December 10, 2008

 
To: Members of the U.S. Congress
Re: Opposition to New Auto Bailout Package
 
Dear Member of Congress:
 
As the details of the new financial bailout package for Detroit automobile manufacturers are still being worked out, I urge you to oppose this package on principle, and to vote against it when it comes before you. 
 
House Speaker Pelosi (D-CA) is comparing the negotiations to a barbershop where, “Everybody’s getting a haircut here, in terms of the conditions of the bill…the management itself has to take a big haircut on all of this.” However, if this is a barbershop, then the taxpayer is leaving the salon with a bald shaved head.
 
Regardless of potential changes to the working draft from Dec. 8, 2008 that has been circulated, this bailout is the wrong prescription for Detroit automakers, and for the American taxpayer, who has already been burdened with a string of government interventions into the private marketplace.  
 
Congress must not allow the perpetuation of “moral hazard,” and the partial nationalization of an entire industry, to continue. The federal government should not purchase ownership of any U.S. industry. There’s a term for this: socialism. When the government begins to own the means of production, something has gone terribly wrong. Is this Congress really prepared to continue down this dangerous and treacherous path?
 
Furthermore, the auto-industry is not collapsing. The unionized auto-industry is and the unions and their pensions would be bailed out – not the taxpaying consumers.
 
Additionally, by forcing production-model-restricting regulations in the form of CAFE standards, this proposal confines the Big Three to adhere to a strictly mandated federal agenda.

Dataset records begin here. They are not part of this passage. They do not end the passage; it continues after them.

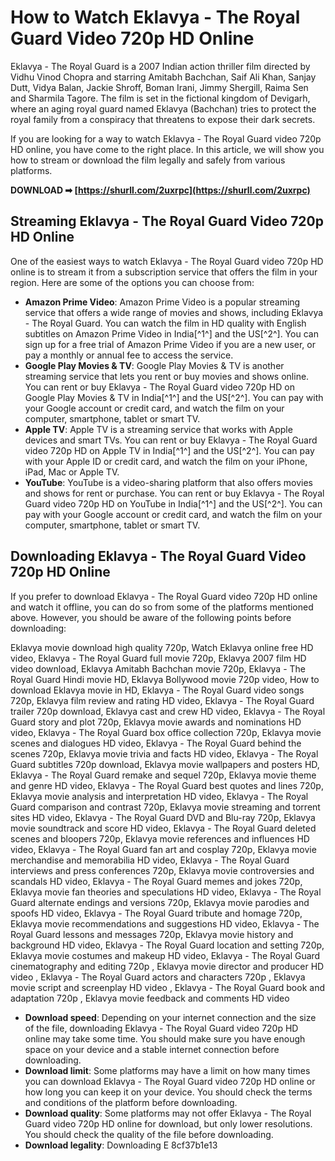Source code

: # How to Watch Eklavya - The Royal Guard Video 720p HD Online
 
Eklavya - The Royal Guard is a 2007 Indian action thriller film directed by Vidhu Vinod Chopra and starring Amitabh Bachchan, Saif Ali Khan, Sanjay Dutt, Vidya Balan, Jackie Shroff, Boman Irani, Jimmy Shergill, Raima Sen and Sharmila Tagore. The film is set in the fictional kingdom of Devigarh, where an aging royal guard named Eklavya (Bachchan) tries to protect the royal family from a conspiracy that threatens to expose their dark secrets.
 
If you are looking for a way to watch Eklavya - The Royal Guard video 720p HD online, you have come to the right place. In this article, we will show you how to stream or download the film legally and safely from various platforms.
 
**DOWNLOAD ➡ [https://shurll.com/2uxrpc](https://shurll.com/2uxrpc)**


 
## Streaming Eklavya - The Royal Guard Video 720p HD Online
 
One of the easiest ways to watch Eklavya - The Royal Guard video 720p HD online is to stream it from a subscription service that offers the film in your region. Here are some of the options you can choose from:
 
- **Amazon Prime Video**: Amazon Prime Video is a popular streaming service that offers a wide range of movies and shows, including Eklavya - The Royal Guard. You can watch the film in HD quality with English subtitles on Amazon Prime Video in India[^1^] and the US[^2^]. You can sign up for a free trial of Amazon Prime Video if you are a new user, or pay a monthly or annual fee to access the service.
- **Google Play Movies & TV**: Google Play Movies & TV is another streaming service that lets you rent or buy movies and shows online. You can rent or buy Eklavya - The Royal Guard video 720p HD on Google Play Movies & TV in India[^1^] and the US[^2^]. You can pay with your Google account or credit card, and watch the film on your computer, smartphone, tablet or smart TV.
- **Apple TV**: Apple TV is a streaming service that works with Apple devices and smart TVs. You can rent or buy Eklavya - The Royal Guard video 720p HD on Apple TV in India[^1^] and the US[^2^]. You can pay with your Apple ID or credit card, and watch the film on your iPhone, iPad, Mac or Apple TV.
- **YouTube**: YouTube is a video-sharing platform that also offers movies and shows for rent or purchase. You can rent or buy Eklavya - The Royal Guard video 720p HD on YouTube in India[^1^] and the US[^2^]. You can pay with your Google account or credit card, and watch the film on your computer, smartphone, tablet or smart TV.

## Downloading Eklavya - The Royal Guard Video 720p HD Online
 
If you prefer to download Eklavya - The Royal Guard video 720p HD online and watch it offline, you can do so from some of the platforms mentioned above. However, you should be aware of the following points before downloading:
 
Eklavya movie download high quality 720p,  Watch Eklavya online free HD video,  Eklavya - The Royal Guard full movie 720p,  Eklavya 2007 film HD video download,  Eklavya Amitabh Bachchan movie 720p,  Eklavya - The Royal Guard Hindi movie HD,  Eklavya Bollywood movie 720p video,  How to download Eklavya movie in HD,  Eklavya - The Royal Guard video songs 720p,  Eklavya film review and rating HD video,  Eklavya - The Royal Guard trailer 720p download,  Eklavya cast and crew HD video,  Eklavya - The Royal Guard story and plot 720p,  Eklavya movie awards and nominations HD video,  Eklavya - The Royal Guard box office collection 720p,  Eklavya movie scenes and dialogues HD video,  Eklavya - The Royal Guard behind the scenes 720p,  Eklavya movie trivia and facts HD video,  Eklavya - The Royal Guard subtitles 720p download,  Eklavya movie wallpapers and posters HD,  Eklavya - The Royal Guard remake and sequel 720p,  Eklavya movie theme and genre HD video,  Eklavya - The Royal Guard best quotes and lines 720p,  Eklavya movie analysis and interpretation HD video,  Eklavya - The Royal Guard comparison and contrast 720p,  Eklavya movie streaming and torrent sites HD video,  Eklavya - The Royal Guard DVD and Blu-ray 720p,  Eklavya movie soundtrack and score HD video,  Eklavya - The Royal Guard deleted scenes and bloopers 720p,  Eklavya movie references and influences HD video,  Eklavya - The Royal Guard fan art and cosplay 720p,  Eklavya movie merchandise and memorabilia HD video,  Eklavya - The Royal Guard interviews and press conferences 720p,  Eklavya movie controversies and scandals HD video,  Eklavya - The Royal Guard memes and jokes 720p,  Eklavya movie fan theories and speculations HD video,  Eklavya - The Royal Guard alternate endings and versions 720p,  Eklavya movie parodies and spoofs HD video,  Eklavya - The Royal Guard tribute and homage 720p,  Eklavya movie recommendations and suggestions HD video,  Eklavya - The Royal Guard lessons and messages 720p,  Eklavya movie history and background HD video,  Eklavya - The Royal Guard location and setting 720p,  Eklavya movie costumes and makeup HD video,  Eklavya - The Royal Guard cinematography and editing 720p ,  Eklavya movie director and producer HD video ,  Eklavya - The Royal Guard actors and characters 720p ,  Eklavya movie script and screenplay HD video ,  Eklavya - The Royal Guard book and adaptation 720p ,  Eklavya movie feedback and comments HD video

- **Download speed**: Depending on your internet connection and the size of the file, downloading Eklavya - The Royal Guard video 720p HD online may take some time. You should make sure you have enough space on your device and a stable internet connection before downloading.
- **Download limit**: Some platforms may have a limit on how many times you can download Eklavya - The Royal Guard video 720p HD online or how long you can keep it on your device. You should check the terms and conditions of the platform before downloading.
- **Download quality**: Some platforms may not offer Eklavya - The Royal Guard video 720p HD online for download, but only lower resolutions. You should check the quality of the file before downloading.
- **Download legality**: Downloading E 8cf37b1e13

This bailout will add directives that remove the economic elasticity that the thriving foreign auto-sector has enjoyed in other regions of the United States.
 
The fact of the matter is that taxpayers and unionized automakers hamstrung by their obligations to Big Labor will be best served by a restructuring of Detroit under Chapter paired with tax cuts which will serve to stimulate the economy.  House Republican Leader John Boehner has a pro-growth tax plan which would help the American economy bounce back. The plan would zero out the capital gains tax for two years, increase small business expensing, and cut the corporate income tax rate.
 
I urge you to stand up for taxpayers and to reject the auto industry bailout package, and to turn to true pro-growth, free-market solutions instead.